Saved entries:
╭──

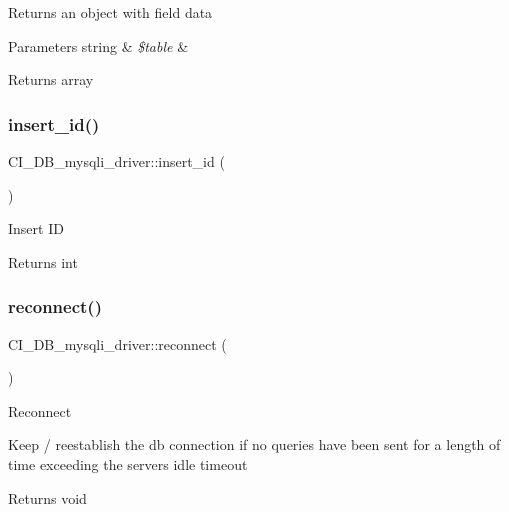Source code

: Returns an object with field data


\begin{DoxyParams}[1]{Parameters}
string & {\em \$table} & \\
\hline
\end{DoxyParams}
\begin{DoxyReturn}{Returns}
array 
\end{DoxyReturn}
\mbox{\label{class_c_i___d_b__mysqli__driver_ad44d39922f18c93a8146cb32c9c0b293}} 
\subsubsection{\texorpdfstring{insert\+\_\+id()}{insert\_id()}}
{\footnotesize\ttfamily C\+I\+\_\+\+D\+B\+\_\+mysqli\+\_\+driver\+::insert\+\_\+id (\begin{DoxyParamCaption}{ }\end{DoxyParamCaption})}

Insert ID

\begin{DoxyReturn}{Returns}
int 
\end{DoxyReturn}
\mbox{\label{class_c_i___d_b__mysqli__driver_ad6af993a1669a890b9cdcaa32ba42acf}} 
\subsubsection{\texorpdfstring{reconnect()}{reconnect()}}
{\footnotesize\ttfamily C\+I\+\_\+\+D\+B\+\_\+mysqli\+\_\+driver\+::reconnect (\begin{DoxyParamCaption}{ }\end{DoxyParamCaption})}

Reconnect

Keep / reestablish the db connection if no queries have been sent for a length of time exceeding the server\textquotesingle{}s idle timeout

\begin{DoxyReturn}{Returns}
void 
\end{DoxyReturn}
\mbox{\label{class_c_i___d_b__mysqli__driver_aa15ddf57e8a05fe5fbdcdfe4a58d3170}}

╰──
╭──

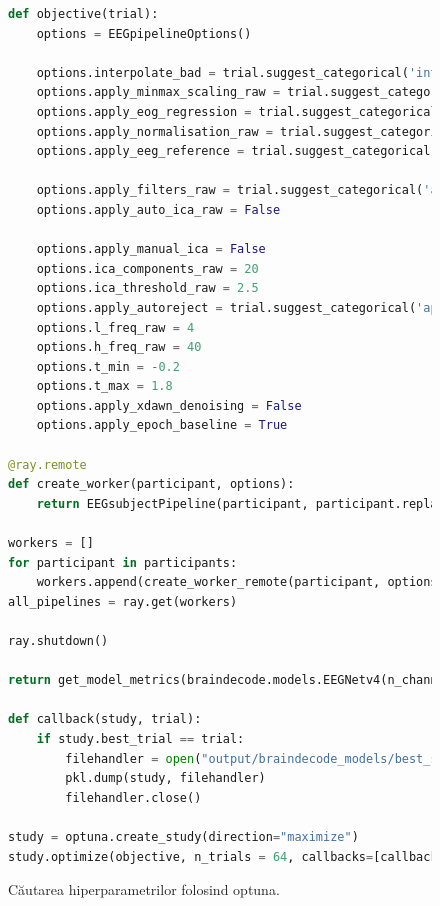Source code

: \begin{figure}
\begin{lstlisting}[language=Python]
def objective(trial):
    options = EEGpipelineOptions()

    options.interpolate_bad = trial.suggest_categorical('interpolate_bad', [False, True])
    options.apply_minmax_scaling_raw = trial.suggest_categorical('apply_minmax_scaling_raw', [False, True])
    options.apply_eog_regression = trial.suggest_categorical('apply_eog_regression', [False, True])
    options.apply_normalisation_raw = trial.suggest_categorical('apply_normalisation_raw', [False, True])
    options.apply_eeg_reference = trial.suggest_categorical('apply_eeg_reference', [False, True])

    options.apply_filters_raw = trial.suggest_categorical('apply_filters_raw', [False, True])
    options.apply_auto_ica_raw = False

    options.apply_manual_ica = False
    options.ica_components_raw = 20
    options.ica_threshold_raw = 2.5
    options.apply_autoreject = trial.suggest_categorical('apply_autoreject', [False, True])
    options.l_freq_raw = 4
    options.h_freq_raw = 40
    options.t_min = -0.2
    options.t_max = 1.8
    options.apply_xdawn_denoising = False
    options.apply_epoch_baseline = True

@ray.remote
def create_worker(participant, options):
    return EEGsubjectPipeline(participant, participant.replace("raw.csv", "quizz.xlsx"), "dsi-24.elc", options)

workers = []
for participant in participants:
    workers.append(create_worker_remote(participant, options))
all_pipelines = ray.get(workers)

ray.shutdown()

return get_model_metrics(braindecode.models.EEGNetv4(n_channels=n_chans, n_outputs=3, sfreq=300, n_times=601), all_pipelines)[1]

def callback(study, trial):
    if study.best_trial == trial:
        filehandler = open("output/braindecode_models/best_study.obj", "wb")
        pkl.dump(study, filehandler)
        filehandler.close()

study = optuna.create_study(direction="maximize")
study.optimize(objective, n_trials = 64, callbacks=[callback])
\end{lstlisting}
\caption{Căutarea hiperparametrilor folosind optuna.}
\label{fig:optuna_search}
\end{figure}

╰──
╭──

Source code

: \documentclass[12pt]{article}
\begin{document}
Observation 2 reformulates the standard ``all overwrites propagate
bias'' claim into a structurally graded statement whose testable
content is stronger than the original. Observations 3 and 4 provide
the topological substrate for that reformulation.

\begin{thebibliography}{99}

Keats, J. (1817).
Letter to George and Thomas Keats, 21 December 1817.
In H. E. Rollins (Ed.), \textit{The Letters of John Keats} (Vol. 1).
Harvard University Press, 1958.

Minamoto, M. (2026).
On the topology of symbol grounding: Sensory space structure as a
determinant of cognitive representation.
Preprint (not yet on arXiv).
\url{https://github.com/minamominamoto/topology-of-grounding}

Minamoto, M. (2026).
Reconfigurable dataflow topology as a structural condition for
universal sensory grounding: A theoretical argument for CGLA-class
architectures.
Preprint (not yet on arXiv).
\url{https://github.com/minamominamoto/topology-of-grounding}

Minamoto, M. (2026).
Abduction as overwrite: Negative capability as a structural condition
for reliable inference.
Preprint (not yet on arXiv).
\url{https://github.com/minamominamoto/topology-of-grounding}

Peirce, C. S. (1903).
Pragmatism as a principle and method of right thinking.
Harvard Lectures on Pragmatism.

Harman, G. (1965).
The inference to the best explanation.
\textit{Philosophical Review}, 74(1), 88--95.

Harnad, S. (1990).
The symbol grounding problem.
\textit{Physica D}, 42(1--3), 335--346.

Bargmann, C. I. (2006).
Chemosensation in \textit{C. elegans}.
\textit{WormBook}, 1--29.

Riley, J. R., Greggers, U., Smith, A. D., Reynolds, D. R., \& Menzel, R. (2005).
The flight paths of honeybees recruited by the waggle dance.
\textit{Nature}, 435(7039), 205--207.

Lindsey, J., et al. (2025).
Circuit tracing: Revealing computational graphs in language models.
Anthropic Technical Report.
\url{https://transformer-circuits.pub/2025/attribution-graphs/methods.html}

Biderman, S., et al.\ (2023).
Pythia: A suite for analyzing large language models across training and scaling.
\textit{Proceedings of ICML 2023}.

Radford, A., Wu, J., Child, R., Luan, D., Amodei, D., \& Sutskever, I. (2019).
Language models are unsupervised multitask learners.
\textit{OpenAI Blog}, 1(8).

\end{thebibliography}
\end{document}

╰──

Pull every line containing "textit" from the data.

In H. E. Rollins (Ed.), \textit{The Letters of John Keats} (Vol. 1).
\textit{Philosophical Review}, 74(1), 88--95.
\textit{Physica D}, 42(1--3), 335--346.
Chemosensation in \textit{C. elegans}.
\textit{WormBook}, 1--29.
\textit{Nature}, 435(7039), 205--207.
\textit{Proceedings of ICML 2023}.
\textit{OpenAI Blog}, 1(8).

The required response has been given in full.